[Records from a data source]
============================================================
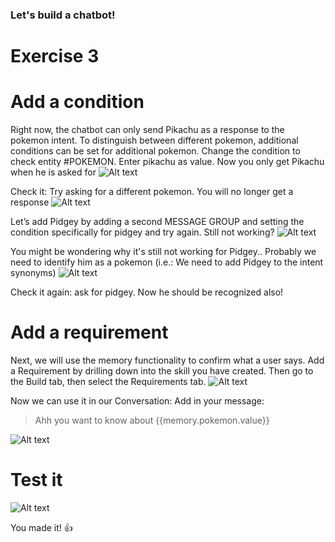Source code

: ### Let's build a chatbot! ##

# Exercise 3 #

# Add a condition #
Right now, the chatbot can only send Pikachu as a response to the pokemon intent. To distinguish between different pokemon, additional conditions can be set for additional pokemon. Change the condition to check entity #POKEMON. Enter pikachu as value. Now you only get Pikachu when he is asked for
![Alt text](/../screenshots/part3/Picture29.png?raw=true "")

Check it: Try asking for a different pokemon. You will no longer get a response
![Alt text](/../screenshots/part3/Picture30.png?raw=true "")

Let’s add Pidgey by adding a second MESSAGE GROUP and setting the condition specifically for pidgey and try again. Still not working?
![Alt text](/../screenshots/part3/Picture31.png?raw=true "")

You might be wondering why it's still not working for Pidgey.. Probably we need to identify him as a pokemon (i.e.: We need to add Pidgey to the intent synonyms)
![Alt text](/../screenshots/pidget.png?raw=true "")

Check it again: ask for pidgey. Now he should be recognized also!

# Add a requirement #
Next, we will use the memory functionality to confirm what a user says. 
Add a Requirement by drilling down into the skill you have created. Then go to the Build tab, then select the Requirements tab.
![Alt text](/../screenshots/part3/Picture32.png?raw=true "")


Now we can use it in our Conversation:
Add in your message:
> Ahh you want to know about {{memory.pokemon.value}}

![Alt text](/../screenshots/part3/Picture33.png?raw=true "")

# Test it #
![Alt text](/../screenshots/part3/Picture34.png?raw=true "")


You made it! :+1:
============================================================
- **PROMPT**
With the pictures omitted, reproduce the records in full and exactly.

- **ANSWER SPACE**
Source code

: ### Let's build a chatbot! ##

# Exercise 3 #

# Add a condition #
Right now, the chatbot can only send Pikachu as a response to the pokemon intent. To distinguish between different pokemon, additional conditions can be set for additional pokemon. Change the condition to check entity #POKEMON. Enter pikachu as value. Now you only get Pikachu when he is asked for
![Alt text](/../screenshots/part3/Picture29.png?raw=true "")

Check it: Try asking for a different pokemon. You will no longer get a response
![Alt text](/../screenshots/part3/Picture30.png?raw=true "")

Let’s add Pidgey by adding a second MESSAGE GROUP and setting the condition specifically for pidgey and try again. Still not working?
![Alt text](/../screenshots/part3/Picture31.png?raw=true "")

You might be wondering why it's still not working for Pidgey.. Probably we need to identify him as a pokemon (i.e.: We need to add Pidgey to the intent synonyms)
![Alt text](/../screenshots/pidget.png?raw=true "")

Check it again: ask for pidgey. Now he should be recognized also!

# Add a requirement #
Next, we will use the memory functionality to confirm what a user says. 
Add a Requirement by drilling down into the skill you have created. Then go to the Build tab, then select the Requirements tab.
![Alt text](/../screenshots/part3/Picture32.png?raw=true "")


Now we can use it in our Conversation:
Add in your message:
> Ahh you want to know about {{memory.pokemon.value}}

![Alt text](/../screenshots/part3/Picture33.png?raw=true "")

# Test it #
![Alt text](/../screenshots/part3/Picture34.png?raw=true "")


You made it! :+1:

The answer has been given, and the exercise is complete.